Which lines in the data below contain the word "output"? Copy each of them.
-------- DATA FOR THIS TASK --------
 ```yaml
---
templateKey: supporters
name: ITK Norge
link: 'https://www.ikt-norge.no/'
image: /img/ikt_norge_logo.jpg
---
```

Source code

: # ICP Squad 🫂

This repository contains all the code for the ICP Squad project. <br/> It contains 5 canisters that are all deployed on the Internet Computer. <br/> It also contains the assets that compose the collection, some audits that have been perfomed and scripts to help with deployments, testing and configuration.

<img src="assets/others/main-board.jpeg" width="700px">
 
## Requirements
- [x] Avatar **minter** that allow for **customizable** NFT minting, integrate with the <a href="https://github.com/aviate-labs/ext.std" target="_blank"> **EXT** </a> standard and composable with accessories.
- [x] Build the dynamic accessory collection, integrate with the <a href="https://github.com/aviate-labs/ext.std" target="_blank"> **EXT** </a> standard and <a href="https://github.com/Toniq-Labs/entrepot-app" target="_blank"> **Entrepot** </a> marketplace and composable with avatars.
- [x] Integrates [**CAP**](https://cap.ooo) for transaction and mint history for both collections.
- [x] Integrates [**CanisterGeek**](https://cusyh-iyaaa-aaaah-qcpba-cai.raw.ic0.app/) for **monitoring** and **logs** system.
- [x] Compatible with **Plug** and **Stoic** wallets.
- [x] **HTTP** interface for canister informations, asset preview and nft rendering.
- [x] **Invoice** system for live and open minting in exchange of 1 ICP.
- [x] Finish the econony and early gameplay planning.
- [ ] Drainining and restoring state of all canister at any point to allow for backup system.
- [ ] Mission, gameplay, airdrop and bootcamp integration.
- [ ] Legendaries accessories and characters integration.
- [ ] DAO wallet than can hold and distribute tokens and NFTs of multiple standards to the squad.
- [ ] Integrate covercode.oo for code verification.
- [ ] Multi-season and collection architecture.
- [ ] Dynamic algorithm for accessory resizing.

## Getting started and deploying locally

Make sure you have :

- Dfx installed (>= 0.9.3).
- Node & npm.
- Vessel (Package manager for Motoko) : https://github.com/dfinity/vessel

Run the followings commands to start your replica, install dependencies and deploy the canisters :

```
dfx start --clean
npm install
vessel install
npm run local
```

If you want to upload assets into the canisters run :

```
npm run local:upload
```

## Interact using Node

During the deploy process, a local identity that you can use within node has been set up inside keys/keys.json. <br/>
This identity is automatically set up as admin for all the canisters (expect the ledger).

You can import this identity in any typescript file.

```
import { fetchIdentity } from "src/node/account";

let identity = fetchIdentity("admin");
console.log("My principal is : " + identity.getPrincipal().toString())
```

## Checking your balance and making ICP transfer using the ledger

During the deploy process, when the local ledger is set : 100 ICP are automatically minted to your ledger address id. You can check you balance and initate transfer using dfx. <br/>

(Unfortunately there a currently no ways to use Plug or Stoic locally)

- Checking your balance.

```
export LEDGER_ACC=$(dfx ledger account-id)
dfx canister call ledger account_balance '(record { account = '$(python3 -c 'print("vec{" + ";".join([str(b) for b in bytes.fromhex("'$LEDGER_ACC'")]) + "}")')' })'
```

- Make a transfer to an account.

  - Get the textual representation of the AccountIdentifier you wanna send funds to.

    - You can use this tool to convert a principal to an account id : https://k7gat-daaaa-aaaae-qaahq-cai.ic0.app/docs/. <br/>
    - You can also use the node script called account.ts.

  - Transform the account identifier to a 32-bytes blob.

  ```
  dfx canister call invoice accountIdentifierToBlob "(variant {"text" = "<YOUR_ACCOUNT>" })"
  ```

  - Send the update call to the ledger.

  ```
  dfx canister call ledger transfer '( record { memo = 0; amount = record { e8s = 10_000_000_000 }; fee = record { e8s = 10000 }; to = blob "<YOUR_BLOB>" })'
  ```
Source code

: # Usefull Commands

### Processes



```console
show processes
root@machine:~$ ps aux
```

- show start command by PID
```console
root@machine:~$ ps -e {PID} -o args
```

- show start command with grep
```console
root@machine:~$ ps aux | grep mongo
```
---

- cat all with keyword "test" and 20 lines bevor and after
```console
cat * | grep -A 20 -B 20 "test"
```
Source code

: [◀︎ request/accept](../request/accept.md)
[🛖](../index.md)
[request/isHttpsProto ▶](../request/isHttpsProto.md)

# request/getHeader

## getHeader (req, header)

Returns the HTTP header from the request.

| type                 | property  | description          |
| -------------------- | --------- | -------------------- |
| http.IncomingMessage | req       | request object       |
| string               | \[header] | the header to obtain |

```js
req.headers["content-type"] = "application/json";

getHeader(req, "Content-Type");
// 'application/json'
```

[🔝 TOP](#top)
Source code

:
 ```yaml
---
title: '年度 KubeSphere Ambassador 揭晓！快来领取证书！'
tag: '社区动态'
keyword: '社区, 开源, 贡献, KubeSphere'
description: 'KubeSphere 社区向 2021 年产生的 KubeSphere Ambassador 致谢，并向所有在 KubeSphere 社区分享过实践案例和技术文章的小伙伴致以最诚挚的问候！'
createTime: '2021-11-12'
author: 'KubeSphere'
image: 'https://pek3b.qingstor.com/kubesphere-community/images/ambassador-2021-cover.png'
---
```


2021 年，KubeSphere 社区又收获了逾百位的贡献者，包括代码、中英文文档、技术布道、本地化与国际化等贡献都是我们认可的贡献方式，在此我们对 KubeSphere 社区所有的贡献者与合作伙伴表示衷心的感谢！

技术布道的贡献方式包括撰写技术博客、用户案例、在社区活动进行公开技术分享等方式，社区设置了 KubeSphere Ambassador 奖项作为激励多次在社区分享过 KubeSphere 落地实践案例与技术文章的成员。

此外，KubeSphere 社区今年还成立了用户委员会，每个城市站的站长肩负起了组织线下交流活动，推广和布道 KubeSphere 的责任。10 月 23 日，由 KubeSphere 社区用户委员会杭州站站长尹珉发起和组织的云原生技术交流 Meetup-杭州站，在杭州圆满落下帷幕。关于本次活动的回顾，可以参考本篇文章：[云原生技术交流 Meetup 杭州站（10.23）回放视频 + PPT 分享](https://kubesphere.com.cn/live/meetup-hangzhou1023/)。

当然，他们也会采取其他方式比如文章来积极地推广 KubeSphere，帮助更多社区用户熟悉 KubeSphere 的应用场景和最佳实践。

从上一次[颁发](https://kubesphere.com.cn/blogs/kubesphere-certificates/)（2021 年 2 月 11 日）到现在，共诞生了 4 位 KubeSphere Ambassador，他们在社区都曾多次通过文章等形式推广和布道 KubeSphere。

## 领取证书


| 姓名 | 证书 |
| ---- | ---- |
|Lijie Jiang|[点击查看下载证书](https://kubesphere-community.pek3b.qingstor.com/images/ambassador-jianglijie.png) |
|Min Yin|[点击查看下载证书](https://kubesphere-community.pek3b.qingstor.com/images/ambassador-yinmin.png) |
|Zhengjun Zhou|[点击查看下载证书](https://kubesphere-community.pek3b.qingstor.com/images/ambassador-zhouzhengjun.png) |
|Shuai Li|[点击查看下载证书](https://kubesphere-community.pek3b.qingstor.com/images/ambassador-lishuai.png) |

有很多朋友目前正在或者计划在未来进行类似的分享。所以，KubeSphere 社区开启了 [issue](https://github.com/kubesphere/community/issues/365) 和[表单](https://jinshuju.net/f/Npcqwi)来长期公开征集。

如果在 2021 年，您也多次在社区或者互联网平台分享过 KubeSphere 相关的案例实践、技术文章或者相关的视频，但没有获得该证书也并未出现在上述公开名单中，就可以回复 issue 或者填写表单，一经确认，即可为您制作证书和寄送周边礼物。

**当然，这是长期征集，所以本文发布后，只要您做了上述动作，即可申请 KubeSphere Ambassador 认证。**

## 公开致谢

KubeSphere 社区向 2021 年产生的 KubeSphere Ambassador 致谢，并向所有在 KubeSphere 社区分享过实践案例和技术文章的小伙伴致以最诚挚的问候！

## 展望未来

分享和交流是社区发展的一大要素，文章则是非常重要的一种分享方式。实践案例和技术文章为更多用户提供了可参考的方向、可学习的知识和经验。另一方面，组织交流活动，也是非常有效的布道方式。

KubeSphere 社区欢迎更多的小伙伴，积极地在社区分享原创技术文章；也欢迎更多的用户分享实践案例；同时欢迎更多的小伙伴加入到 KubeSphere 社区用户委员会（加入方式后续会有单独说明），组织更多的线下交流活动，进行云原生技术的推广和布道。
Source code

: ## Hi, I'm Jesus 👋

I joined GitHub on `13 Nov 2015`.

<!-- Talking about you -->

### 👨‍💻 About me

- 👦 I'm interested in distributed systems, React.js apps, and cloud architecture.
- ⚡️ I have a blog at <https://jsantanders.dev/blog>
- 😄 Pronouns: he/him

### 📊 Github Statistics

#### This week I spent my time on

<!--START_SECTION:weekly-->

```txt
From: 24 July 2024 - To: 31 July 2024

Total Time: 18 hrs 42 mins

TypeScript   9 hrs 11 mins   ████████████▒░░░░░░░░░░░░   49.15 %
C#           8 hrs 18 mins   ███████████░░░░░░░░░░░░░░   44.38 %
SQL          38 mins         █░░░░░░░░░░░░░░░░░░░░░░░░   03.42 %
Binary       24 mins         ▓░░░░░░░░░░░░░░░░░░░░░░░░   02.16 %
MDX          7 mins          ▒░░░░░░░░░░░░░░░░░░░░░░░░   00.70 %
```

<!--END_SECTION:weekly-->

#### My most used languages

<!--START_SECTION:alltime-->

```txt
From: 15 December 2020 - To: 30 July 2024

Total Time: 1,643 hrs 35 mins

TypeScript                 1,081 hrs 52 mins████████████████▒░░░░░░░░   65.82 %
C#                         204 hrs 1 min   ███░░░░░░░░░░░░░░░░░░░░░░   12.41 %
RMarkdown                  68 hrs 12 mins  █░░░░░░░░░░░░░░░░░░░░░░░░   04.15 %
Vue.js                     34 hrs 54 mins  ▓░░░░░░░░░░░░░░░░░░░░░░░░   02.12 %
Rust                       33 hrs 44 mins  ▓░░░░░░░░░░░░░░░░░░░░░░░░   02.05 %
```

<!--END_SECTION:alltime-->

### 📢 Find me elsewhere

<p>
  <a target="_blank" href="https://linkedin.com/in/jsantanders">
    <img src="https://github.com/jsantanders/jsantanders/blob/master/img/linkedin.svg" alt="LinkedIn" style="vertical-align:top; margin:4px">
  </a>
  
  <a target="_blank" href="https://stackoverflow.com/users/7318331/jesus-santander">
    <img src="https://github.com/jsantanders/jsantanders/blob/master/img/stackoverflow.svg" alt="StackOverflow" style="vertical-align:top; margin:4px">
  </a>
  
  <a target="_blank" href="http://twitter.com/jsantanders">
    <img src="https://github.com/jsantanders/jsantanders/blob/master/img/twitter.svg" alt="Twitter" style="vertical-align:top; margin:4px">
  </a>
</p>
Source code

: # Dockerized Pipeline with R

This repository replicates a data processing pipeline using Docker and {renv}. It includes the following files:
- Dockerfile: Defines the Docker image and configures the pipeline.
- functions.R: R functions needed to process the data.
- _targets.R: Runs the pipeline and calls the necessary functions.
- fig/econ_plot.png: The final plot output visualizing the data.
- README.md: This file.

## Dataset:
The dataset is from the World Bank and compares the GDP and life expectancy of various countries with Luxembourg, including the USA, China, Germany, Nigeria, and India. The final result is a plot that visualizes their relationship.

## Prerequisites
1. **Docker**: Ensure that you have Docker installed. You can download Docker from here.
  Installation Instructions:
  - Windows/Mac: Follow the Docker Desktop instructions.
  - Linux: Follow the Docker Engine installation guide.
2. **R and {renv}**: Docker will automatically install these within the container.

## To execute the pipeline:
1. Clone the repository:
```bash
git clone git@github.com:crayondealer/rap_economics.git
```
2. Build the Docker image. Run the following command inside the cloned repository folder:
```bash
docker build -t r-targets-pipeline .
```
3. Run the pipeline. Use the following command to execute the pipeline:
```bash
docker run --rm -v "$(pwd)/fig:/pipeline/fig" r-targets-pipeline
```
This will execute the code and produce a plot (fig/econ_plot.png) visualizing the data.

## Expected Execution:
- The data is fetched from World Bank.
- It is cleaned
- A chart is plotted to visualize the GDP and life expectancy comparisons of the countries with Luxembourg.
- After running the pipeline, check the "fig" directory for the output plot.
--------
* **SOLUTION BELOW**
- fig/econ_plot.png: The final plot output visualizing the data.
- After running the pipeline, check the "fig" directory for the output plot.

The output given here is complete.